2. Implement frequent automated testing: Shifting left requires testing early and often. With automated code testing, developers are alerted to security issues as they are working so they can correct issues long before software goes to production. Automated tools that scan for vulnerabilities reduce the chances of human error that may occur in a manual test and expand coverage to check more of the software. The code is scanned incrementally so testers aren’t left with a lot to review at the end of the SDLC.
A shift-left strategy will involve bringing one or more tools into the CI/CD pipeline to look for known vulnerabilities and identify other issues. There are many tools to choose from — commonly used tools include Static Application System Testing (SAST), Dynamic Application Security Testing (DAST), Interactive Application Security Testing (IAST), Secret Detection and Software Composition Analysis (SCA). You should first assess the tools you have before deciding which new tools to bring into your processes.
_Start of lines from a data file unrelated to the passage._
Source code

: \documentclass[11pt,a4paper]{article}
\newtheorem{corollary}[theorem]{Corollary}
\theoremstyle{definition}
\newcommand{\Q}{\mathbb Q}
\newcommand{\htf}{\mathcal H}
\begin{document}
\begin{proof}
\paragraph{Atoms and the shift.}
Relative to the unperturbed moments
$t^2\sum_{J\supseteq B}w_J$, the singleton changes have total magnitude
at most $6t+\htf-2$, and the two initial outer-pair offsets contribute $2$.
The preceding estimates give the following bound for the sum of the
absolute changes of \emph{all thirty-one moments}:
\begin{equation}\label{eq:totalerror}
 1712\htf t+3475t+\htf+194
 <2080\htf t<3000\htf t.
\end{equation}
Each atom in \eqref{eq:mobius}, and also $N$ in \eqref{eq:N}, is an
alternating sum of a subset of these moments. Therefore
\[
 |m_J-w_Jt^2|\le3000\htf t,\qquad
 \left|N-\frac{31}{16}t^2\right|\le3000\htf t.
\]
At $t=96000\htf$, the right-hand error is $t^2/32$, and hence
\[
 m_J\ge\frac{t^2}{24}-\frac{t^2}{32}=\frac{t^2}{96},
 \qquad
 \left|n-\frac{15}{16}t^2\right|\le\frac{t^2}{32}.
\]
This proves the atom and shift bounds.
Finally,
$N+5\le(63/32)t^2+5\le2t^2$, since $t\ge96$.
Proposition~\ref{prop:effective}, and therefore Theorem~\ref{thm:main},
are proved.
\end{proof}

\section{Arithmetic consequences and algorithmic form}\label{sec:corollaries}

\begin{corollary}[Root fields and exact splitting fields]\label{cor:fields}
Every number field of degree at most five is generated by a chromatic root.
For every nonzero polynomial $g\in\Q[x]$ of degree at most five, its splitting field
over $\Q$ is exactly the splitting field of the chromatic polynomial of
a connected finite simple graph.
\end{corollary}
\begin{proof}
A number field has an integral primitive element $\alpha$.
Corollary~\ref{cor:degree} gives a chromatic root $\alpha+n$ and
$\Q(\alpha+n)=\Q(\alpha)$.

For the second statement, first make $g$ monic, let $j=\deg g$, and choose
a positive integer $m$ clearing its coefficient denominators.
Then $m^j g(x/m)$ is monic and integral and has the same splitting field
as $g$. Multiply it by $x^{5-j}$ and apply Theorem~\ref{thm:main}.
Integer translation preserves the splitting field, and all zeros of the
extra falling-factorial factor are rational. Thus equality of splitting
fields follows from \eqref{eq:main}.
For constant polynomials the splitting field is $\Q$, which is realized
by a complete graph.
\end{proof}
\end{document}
3. Bring penetration testing (pentesting) into the process: While automated testing is a must-have in DevSecOps, automation alone may still leave potential issues undetected. A manual security evaluation, such as a penetration test, checks the security of an application by simulating cyberattacks against it. This additional testing minimizes the risk and may catch issues that an automated test wouldn’t. Before you commit to protection, bring in a security engineer to review the software and conduct a penetration test to ensure all potential issues are mitigated. It’s better to cover all your bases and do the extra testing than learn about a vulnerability after an attacker exploits it.
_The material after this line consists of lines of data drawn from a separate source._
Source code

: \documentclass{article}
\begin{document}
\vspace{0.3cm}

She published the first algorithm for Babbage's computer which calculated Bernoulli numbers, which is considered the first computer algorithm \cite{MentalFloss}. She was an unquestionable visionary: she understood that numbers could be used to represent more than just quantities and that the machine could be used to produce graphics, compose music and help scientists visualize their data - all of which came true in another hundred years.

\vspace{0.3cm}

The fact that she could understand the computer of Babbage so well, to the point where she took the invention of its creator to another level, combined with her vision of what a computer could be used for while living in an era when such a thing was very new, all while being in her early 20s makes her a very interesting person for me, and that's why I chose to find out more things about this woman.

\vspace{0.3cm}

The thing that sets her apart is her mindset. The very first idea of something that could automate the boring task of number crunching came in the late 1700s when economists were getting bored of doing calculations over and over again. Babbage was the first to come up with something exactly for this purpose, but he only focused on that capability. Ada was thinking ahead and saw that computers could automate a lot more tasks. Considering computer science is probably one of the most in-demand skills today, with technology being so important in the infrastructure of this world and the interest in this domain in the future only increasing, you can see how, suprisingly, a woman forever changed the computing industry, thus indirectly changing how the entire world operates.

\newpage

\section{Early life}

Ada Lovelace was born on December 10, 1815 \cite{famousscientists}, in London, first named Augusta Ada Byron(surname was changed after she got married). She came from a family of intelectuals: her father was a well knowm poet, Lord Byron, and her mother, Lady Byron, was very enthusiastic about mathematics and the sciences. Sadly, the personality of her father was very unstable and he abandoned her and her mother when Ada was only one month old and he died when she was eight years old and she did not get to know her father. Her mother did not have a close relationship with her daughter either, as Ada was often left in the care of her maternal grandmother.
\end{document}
4. Keep your software current: Working with up-to-date software is a core tenet of cybersecurity. Developers must be careful to keep all their software — operating system, application framework and third-party libraries — updated to the latest versions to ensure all security patches are current. Whether they come from a vendor or the open source community, downloading software updates is among the most important steps you can take toward stronger application security.
5. Explore opportunities for security training: Developers aren’t security experts, but they have a critical role in the production of secure applications and should know the basics of secure coding and testing. As the demand for software grows, developers should consider security training tailored to their specific role and needs. Proper training and support can give you the background information needed to produce code that is both functional and secure.
When it comes to software security, there is no silver bullet to ensure your code is secure and stays secure. By adopting these practices, you can increase the likelihood that software flaws are found and patched before code is deployed.